++++ ENTRIES SHOWN ++++
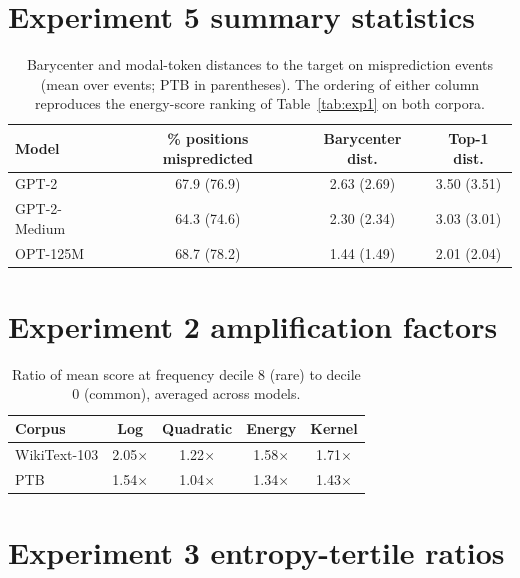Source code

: \documentclass{article}
\begin{document}
\section{Experiment 5 summary statistics}
\label{app:exp5}

\begin{table}[H]
  \caption{Barycenter and modal-token distances to the target on misprediction events
  (mean over events; PTB in parentheses). The ordering of either column reproduces the
  energy-score ranking of Table~\ref{tab:exp1} on both corpora.}
  \label{tab:exp5app}
  \centering
  \small
  \begin{tabular}{lccc}
    \toprule
    Model & \% positions mispredicted & Barycenter dist. & Top-1 dist. \\
    \midrule
    GPT-2        & 67.9 (76.9) & 2.63 (2.69) & 3.50 (3.51) \\
    GPT-2-Medium & 64.3 (74.6) & 2.30 (2.34) & 3.03 (3.01) \\
    OPT-125M     & 68.7 (78.2) & 1.44 (1.49) & 2.01 (2.04) \\
    \bottomrule
  \end{tabular}
\end{table}

\section{Experiment 2 amplification factors}
\label{app:amp}

\begin{table}[H]
  \caption{Ratio of mean score at frequency decile 8 (rare) to decile 0 (common),
  averaged across models.}
  \label{tab:amp}
  \centering
  \small
  \begin{tabular}{lcccc}
    \toprule
    Corpus & Log & Quadratic & Energy & Kernel \\
    \midrule
    WikiText-103 & 2.05$\times$ & 1.22$\times$ & 1.58$\times$ & 1.71$\times$ \\
    PTB          & 1.54$\times$ & 1.04$\times$ & 1.34$\times$ & 1.43$\times$ \\
    \bottomrule
  \end{tabular}
\end{table}

\section{Experiment 3 entropy-tertile ratios}
\label{app:entropy}
\end{document}
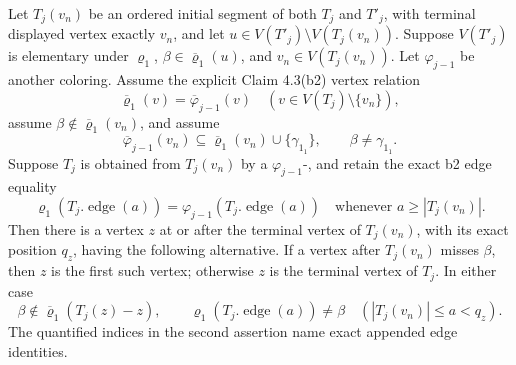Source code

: \begin{lemma}
Let \(T_j(v_n)\) be an ordered initial segment of both \(T_j\) and
\(T'_j\), with terminal displayed vertex exactly \(v_n\), and let
\(u\in V(T'_j)\setminus V(T_j(v_n))\).  Suppose
\(V(T'_j)\) is elementary under \(\varrho_1\),
\(\beta\in\overline{\varrho}_1(u)\), and
\(v_n\in V(T_j(v_n))\).  Let \(\varphi_{j-1}\) be another coloring.
Assume the explicit Claim 4.3(b2) vertex relation
\[
 \overline{\varrho}_1(v)=\overline\varphi_{j-1}(v)
 \quad(v\in V(T_j)\setminus\{v_n\}),                           \tag{b2v}
\]
assume \(\beta\notin\overline{\varrho}_1(v_n)\), and assume
\[
 \overline\varphi_{j-1}(v_n)
   \subseteq\overline{\varrho}_1(v_n)\cup\{\gamma_{1_1}\},
 \qquad \beta\ne\gamma_{1_1}.                                 \tag{3}
\]
Suppose \(T_j\) is obtained from \(T_j(v_n)\) by a
\(\varphi_{j-1}\)-, and retain the
exact b2 edge equality
\[
 \varrho_1(T_j.\operatorname{edge}(a))
 =\varphi_{j-1}(T_j.\operatorname{edge}(a))
 \quad\text{whenever }a\ge |T_j(v_n)|.                        \tag{b2e}
\]
Then there is a vertex \(z\) at or after the terminal vertex of
\(T_j(v_n)\), with its exact position \(q_z\), having the following
alternative.  If a vertex after
\(T_j(v_n)\) misses \(\beta\), then \(z\) is the first such vertex;
otherwise \(z\) is the terminal vertex of \(T_j\).  In either case
\[
 \beta\notin\overline{\varrho}_1(T_j(z)-z),\qquad
 \varrho_1(T_j.\operatorname{edge}(a))\ne\beta
 \quad(|T_j(v_n)|\le a<q_z).                                  \tag{23}
\]
The quantified indices in the second assertion name exact appended edge
identities.
\end{lemma}
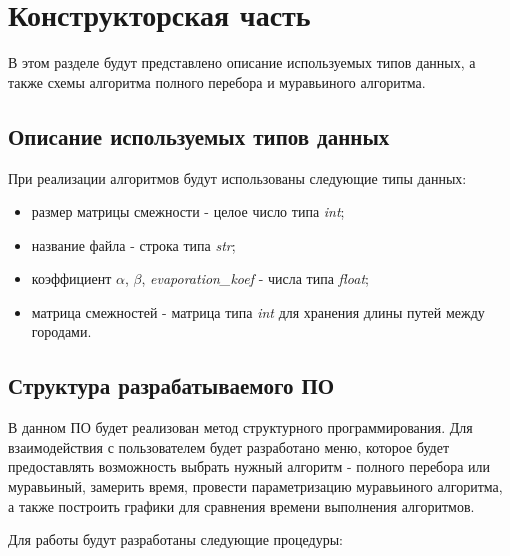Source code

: \chapter{Конструкторская часть}
В этом разделе будут представлено описание используемых типов данных, а также схемы алгоритма полного перебора и муравьиного алгоритма.

\section{Описание используемых типов данных}

При реализации алгоритмов будут использованы следующие типы данных:

\begin{itemize}
	\item размер матрицы смежности - целое число типа \textit{int};
	\item название файла - строка типа \textit{str};
	\item коэффициент $\alpha$, $\beta$, \textit{evaporation\_koef} - числа типа \textit{float};
	\item матрица смежностей - матрица типа \textit{int} для хранения длины путей между городами.
\end{itemize}


\section{Структура разрабатываемого ПО}

В данном ПО будет реализован метод структурного программирования. Для взаимодействия с пользователем будет разработано меню, которое будет предоставлять возможность выбрать нужный алгоритм - полного перебора или муравьиный, замерить время, провести параметризацию муравьиного алгоритма, а также построить графики для сравнения времени выполнения алгоритмов. 

Для работы будут разработаны следующие процедуры:

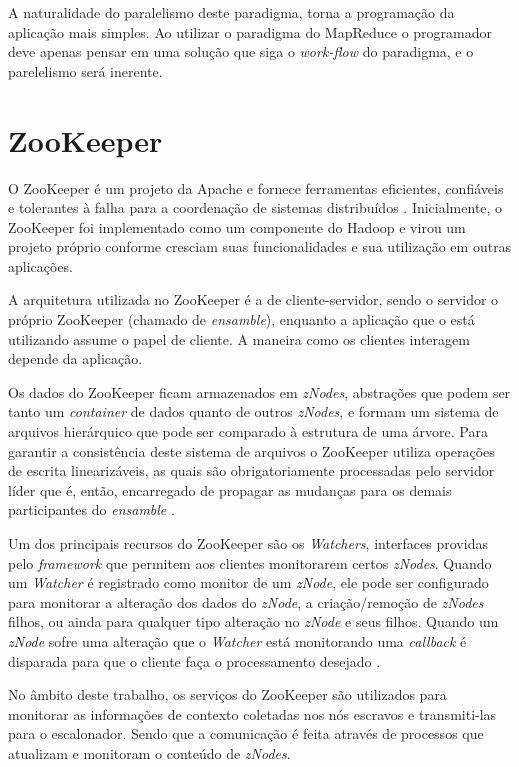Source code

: A naturalidade do paralelismo deste paradigma, torna a programação da aplicação mais simples. Ao utilizar o paradigma do MapReduce o programador deve apenas pensar em uma solução que siga o \textit{work-flow} do paradigma, e o parelelismo será inerente.

\section{ZooKeeper}
O ZooKeeper é um projeto da Apache e fornece ferramentas eficientes, confiáveis e tolerantes à falha para a coordenação de sistemas distribuídos \cite{Hunt2010}. Inicialmente, o ZooKeeper foi implementado como um componente do Hadoop e virou um projeto próprio conforme cresciam suas funcionalidades e sua utilização em outras aplicações. 

A arquitetura utilizada no ZooKeeper é a de cliente-servidor, sendo o servidor o próprio ZooKeeper (chamado de \textit{ensamble}), enquanto a aplicação que o está utilizando assume o papel de cliente. A maneira como os clientes interagem depende da aplicação.

Os dados do ZooKeeper ficam armazenados em \textit{zNodes}, abstrações que podem ser tanto um \textit{container} de dados quanto de outros \textit{zNodes}, e formam um sistema de arquivos hierárquico que pode ser comparado à estrutura de uma árvore. Para garantir a consistência deste sistema de arquivos o ZooKeeper utiliza operações de escrita linearizáveis, as quais são obrigatoriamente processadas pelo servidor líder que é, então, encarregado de propagar as mudanças para os demais participantes do \textit{ensamble} \cite{Pham}.

Um dos principais recursos do ZooKeeper são os \textit{Watchers}, interfaces providas pelo \textit{framework} que permitem aos clientes monitorarem certos \textit{zNodes}. Quando um \textit{Watcher} é registrado como monitor de um \textit{zNode}, ele pode ser configurado para monitorar a alteração dos dados do \textit{zNode}, a criação/remoção de \textit{zNodes} filhos, ou ainda para qualquer tipo alteração no \textit{zNode} e seus filhos. Quando um \textit{zNode} sofre uma alteração que o \textit{Watcher} está monitorando uma \textit{callback} é disparada para que o cliente faça o processamento desejado \cite{HadoopBook}.

No âmbito deste trabalho, os serviços do ZooKeeper são utilizados para monitorar as informações de contexto coletadas nos nós escravos e transmiti-las para o escalonador. Sendo que a comunicação é feita através de processos que atualizam e monitoram o conteúdo de \textit{zNodes}.


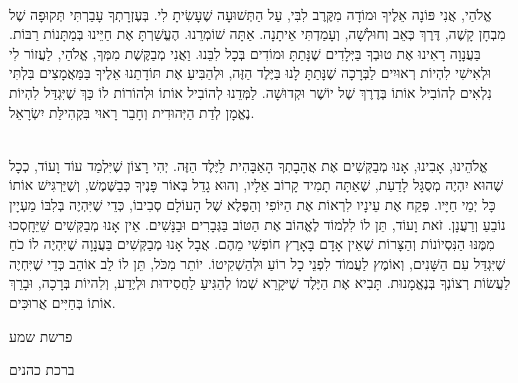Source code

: \documentclass[14pt, article, extrafontsizes, twopage, a4paper]{memoir}
\begin{document}
\\
אֱלֹהַי,
אֲנִי פּוֹנָה אֵלֶיךָ וּמוֹדָה מִקֶּרֶב לִבִּי,
עַל הַתְּשׁוּעָה שֶׁעָשִׂיתָ לִי.
בְּעֶזְרָתְךָ עָבַרְתִּי תְּקוּפָה שֶׁל מִבְחָן קָשֶׁה,
דֶּרֶךְ כְּאֵב וְחוּלְשָׁה, וְעָמַדְתִּי אֵיתָנָה.
אַתָּה שׁוֹמְרֵנוּ.
הֶעֱשַׁרְתָּ אֶת חַיֵּינוּ בְּמַתָּנוֹת רַבּוֹת.
בַּעֲנָוָה רָאִינוּ אֶת טוּבְךָ בַּיְּלָדִים שֶׁנָּתַתָּ
וּמוֹדִים בְּכָל לִבֵּנוּ.
וַאֲנִי מְבַקֶּשֶׁת מִמְּךָ, אֱלֹהַי,
לַעֲזוֹר לִי וּלְאִישִׁי
לִהְיוֹת רְאוּיִים לַבְּרָכָה
שֶׁנָּתַתָּ לָנוּ בַּיֶּלֶד הַזֶּה,
וּלְהַבִּיעַ אֶת תּוֹדָתֵנוּ אֵלֶיךָ
בַּמַּאֲמָצִים בִּלְתִּי נִלְאִים לְהוֹבִיל אוֹתוֹ
בְּדֶרֶךְ שֶׁל יוֹשֶׁר וּקְדוּשָׁה.
לַמְּדֵנוּ לְהוֹבִיל אוֹתוֹ וּלְהוֹרוֹת לוֹ
כַּךְ שֶׁיִּגְדַּל לִהְיוֹת נֶאֱמָן לְדַת הַיְּהוּדִית 
וְחָבֵר רָאוּי בִּקְהִילַּת יִשְׂרָאֵל.

\\
אֱלֹהֵינוּ, אָבִינוּ,
אָנוּ מְבַקְּשִׁים אֶת אֲהָבָתְךָ הָאַבָּהִית לַיֶּלֶד הַזֶּה.
יְהִי רָצוֹן שֶׁיִּלְמַד עוֹד וָעוֹד,
כְכָל שֶׁהוּא יִהְיֶה מְסֻגָּל לָדַעַת,
שֶׁאַתָּה תָמִיד קָרוֹב אֵלָיו,
וְהוּא גָדֵל בְּאוֹר פָּנֶיךָ כְּבַשֶּׁמֶשׁ,
וְשֶׁיַּרְגִּישׁ אוֹתוֹ כָּל יְמֵי חַיָּיו.
פְּקַח אֶת עֵינָיו לִרְאוֹת אֶת הַיּוֹפִי וְהַפֶּלֶא שֶׁל הָעוֹלָם סְבִיבוֹ,
כְּדֵי שֶׁיִּהְיֶה בְּלִבּוֹ מַעְיָין נוֹבֵעַ וְרַעֲנָן.
זֹאת וָעוֹד,
תֵּן לוֹ לִלְמוֹד לֶאֱהוֹב אֶת הַטּוֹב בַּגְּבָרִים וּבַנָּשִׁים.
אֵין אָנוּ מְבַקְּשִׁים שֵׁיֵּחָֽסְכוּ מִמֶּנּוּ הַנִּסְיוֹנוֹת וְהַצָּרוֹת
שֶׁאֵין אָדָם בָּאָרֶץ חוֹפְשִׁי מֵהֶם.
אֲבָל אָנוּ מְבַקְּשִׁים בַּעֲנָוָה שֶׁיִּהְיֶה לוֹ כֹחַ שֶׁיִּגְדַּל עִם הַשָּׁנִים,
וְאוֹמֶץ לַעֲמוֹד לִפְנֵי כָל רוֹעַ וּלְהַשְׁקִיטוֹ.
יוֹתֵר מִכֹּל, תֵּן לוֹ לֵב אוֹהֵב כְּדֵי שֶׁיִּחְיֶה לַעֲשׂוֹת רְצוֹנְךָ בְּנֶאֱמָנוּת.
תָּבִיא אֶת הַיֶּלֶד שֶׁיּקָרֵא שְׁמוֹ 
לְהַגִּיעַ לַחֲסִידוּת וּלְיֶדַע,
וְלִהיוֹת בְּרָכָה,
וּבָרֵךְ אוֹתוֹ בְּחַיִּים אֲרוּכִּים.

{\centering\larger[2]
  פרשת שמע

 ברכת כהנים

}
\end{document}
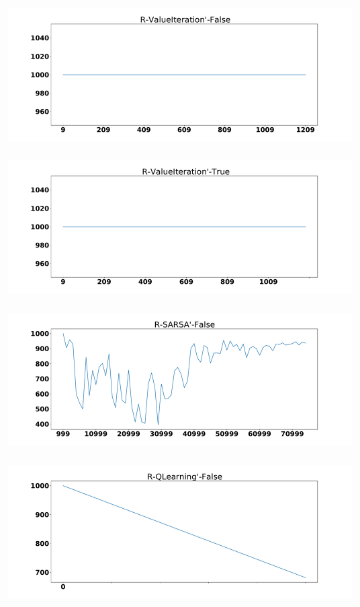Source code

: \documentclass{amsart}
\begin{document}
            \begin{figure}
    \centering
    \begin{subfigure}[t]{0.3\textwidth}
    \centering
    \includegraphics[width=\textwidth]{Rtrack_2_learning_rate.pdf}
    \end{subfigure}
    \begin{subfigure}[t]{0.3\textwidth}
    \centering
    \includegraphics[width=\textwidth]{Rtrack_3_learning_rate.pdf}
    \end{subfigure}
    \begin{subfigure}[t]{0.3\textwidth}
    \centering
    \includegraphics[width=\textwidth]{Rtrack_6_learning_rate.pdf}
    \end{subfigure}
    \begin{subfigure}[t]{0.3\textwidth}
    \centering
    \includegraphics[width=\textwidth]{Rtrack_5_learning_rate.pdf}

\end{subfigure}
\end{figure}
\end{document}
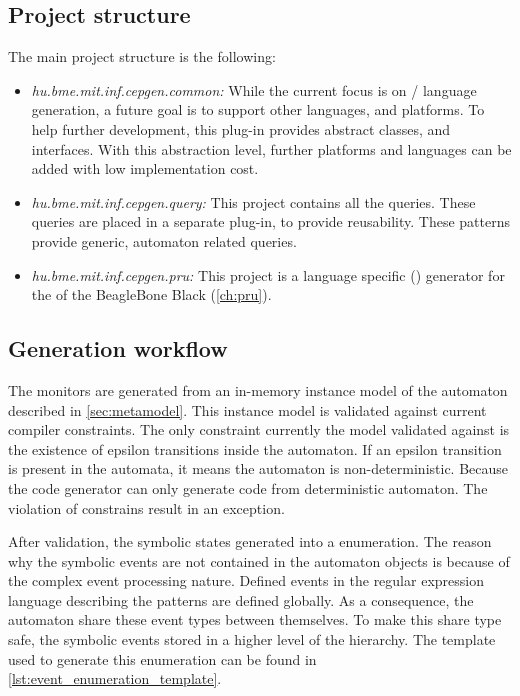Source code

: \subsection{Project structure}

The main project structure is the following:
\begin{itemize}
	\item \emph{hu.bme.mit.inf.cepgen.common:} While the current focus is on \cpl/\cpp{} language generation, a future goal is to support other languages, and platforms. To help further development, this plug-in provides abstract classes, and interfaces. With this abstraction level, further platforms and languages can be added with low implementation cost.
	\item \emph{hu.bme.mit.inf.cepgen.query:} This project contains all the \viatraq{} queries. These queries are placed in a separate plug-in, to provide reusability. These patterns provide generic, automaton related queries.
	\item \emph{hu.bme.mit.inf.cepgen.pru:} This project is a language specific (\cpl{}) generator for the \pru{} of the BeagleBone Black (\cref{ch:pru}).
\end{itemize}

\subsection{Generation workflow}

The monitors are generated from an in-memory instance model of the automaton described in \cref{sec:metamodel}. This instance model is validated against current compiler constraints. The only constraint currently the model validated against is the existence of epsilon transitions inside the automaton. If an epsilon transition is present in the automata, it means the automaton is non-deterministic. Because the code generator can only generate code from deterministic automaton. The violation of constrains result in an exception.

After validation, the symbolic states generated into a \cpp{} enumeration. The reason why the symbolic events are not contained in the automaton objects is because of the complex event processing nature. Defined events in the regular expression language describing the patterns are defined globally. As a consequence, the automaton share these event types between themselves. To make this share type safe, the symbolic events stored in a higher level of the hierarchy. The template used to generate this enumeration can be found in \cref{lst:event_enumeration_template}.


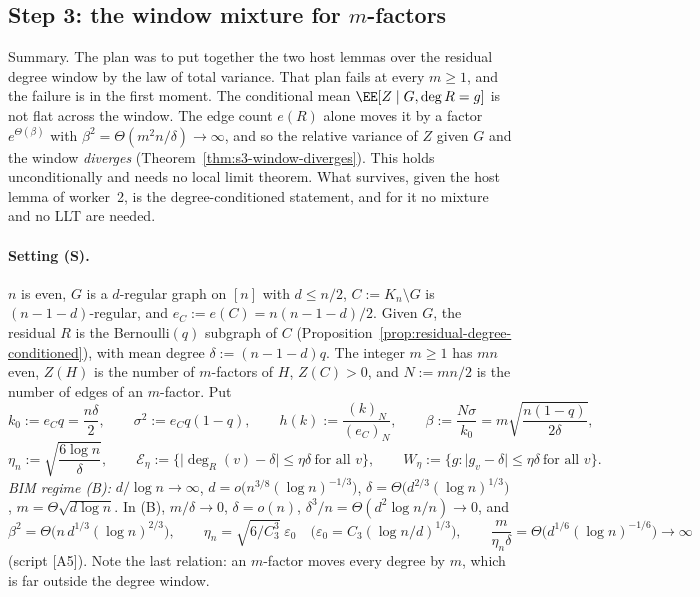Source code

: 
\subsection*{Step 3: the window mixture for \(m\)-factors}

Summary. The plan was to put together the two host lemmas over the residual
degree window by the law of total variance. That plan fails at every \(m\ge1\), and
the failure is in the first moment. The conditional mean
\(\EE[Z\mid G,\deg R=g]\) is not flat across the window. The edge count
\(e(R)\) alone moves it by a factor \(e^{\Theta(\beta)}\) with
\(\beta^2=\Theta(m^2n/\delta)\to\infty\), and so the relative variance of
\(Z\) given \(G\) and the window \emph{diverges}
(Theorem~\ref{thm:s3-window-diverges}). This holds unconditionally and needs no
local limit theorem. What survives, given the host lemma of worker~2, is the
degree-conditioned statement, and for it no mixture and no LLT are needed.

\paragraph{Setting (S).}
\(n\) is even, \(G\) is a \(d\)-regular graph on \([n]\) with \(d\le n/2\),
\(C:=K_n\setminus G\) is \((n-1-d)\)-regular, and \(e_C:=e(C)=n(n-1-d)/2\).
Given \(G\), the residual \(R\) is the Bernoulli\((q)\) subgraph of \(C\)
(Proposition~\ref{prop:residual-degree-conditioned}), with mean degree
\(\delta:=(n-1-d)q\). The integer \(m\ge1\) has \(mn\) even, \(Z(H)\) is the number of
\(m\)-factors of \(H\), \(Z(C)>0\), and \(N:=mn/2\) is the number of edges of an
\(m\)-factor. Put
\[
k_0:=e_Cq=\frac{n\delta}{2},\qquad
\sigma^2:=e_Cq(1-q),\qquad
h(k):=\frac{(k)_N}{(e_C)_N},\qquad
\beta:=\frac{N\sigma}{k_0}=m\sqrt{\frac{n(1-q)}{2\delta}},
\]
\[
\eta_n:=\sqrt{\frac{6\log n}{\delta}},\qquad
\mathcal E_\eta:=\bigl\{\lvert\deg_R(v)-\delta\rvert\le\eta\delta\ \text{for all }v\bigr\},\qquad
W_\eta:=\bigl\{g:\lvert g_v-\delta\rvert\le\eta\delta\ \text{for all }v\bigr\}.
\]
\emph{BIM regime (B):} \(d/\log n\to\infty\), \(d=o\bigl(n^{3/8}(\log n)^{-1/3}\bigr)\),
\(\delta=\Theta\bigl(d^{2/3}(\log n)^{1/3}\bigr)\), \(m=\Theta\sqrt{d\log n}\).
In (B), \(m/\delta\to0\), \(\delta=o(n)\), \(\delta^3/n=\Theta(d^2\log n/n)\to0\), and
\[
\beta^2=\Theta\bigl(n\,d^{1/3}(\log n)^{2/3}\bigr),\qquad
\eta_n=\sqrt{6/C_3^3}\;\varepsilon_0\quad\bigl(\varepsilon_0=C_3(\log n/d)^{1/3}\bigr),\qquad
\frac{m}{\eta_n\delta}=\Theta\bigl(d^{1/6}(\log n)^{-1/6}\bigr)\to\infty
\]
(script [A5]). Note the last relation: an \(m\)-factor moves every degree by
\(m\), which is far outside the degree window.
++++
YOUR GOAL -> Show all lines from the entries that hold "муравьиного".

ANSWER TO THE PROBLEM ->
В этом разделе будут представлено описание используемых типов данных, а также схемы алгоритма полного перебора и муравьиного алгоритма.
В данном ПО будет реализован метод структурного программирования. Для взаимодействия с пользователем будет разработано меню, которое будет предоставлять возможность выбрать нужный алгоритм - полного перебора или муравьиный, замерить время, провести параметризацию муравьиного алгоритма, а также построить графики для сравнения времени выполнения алгоритмов. 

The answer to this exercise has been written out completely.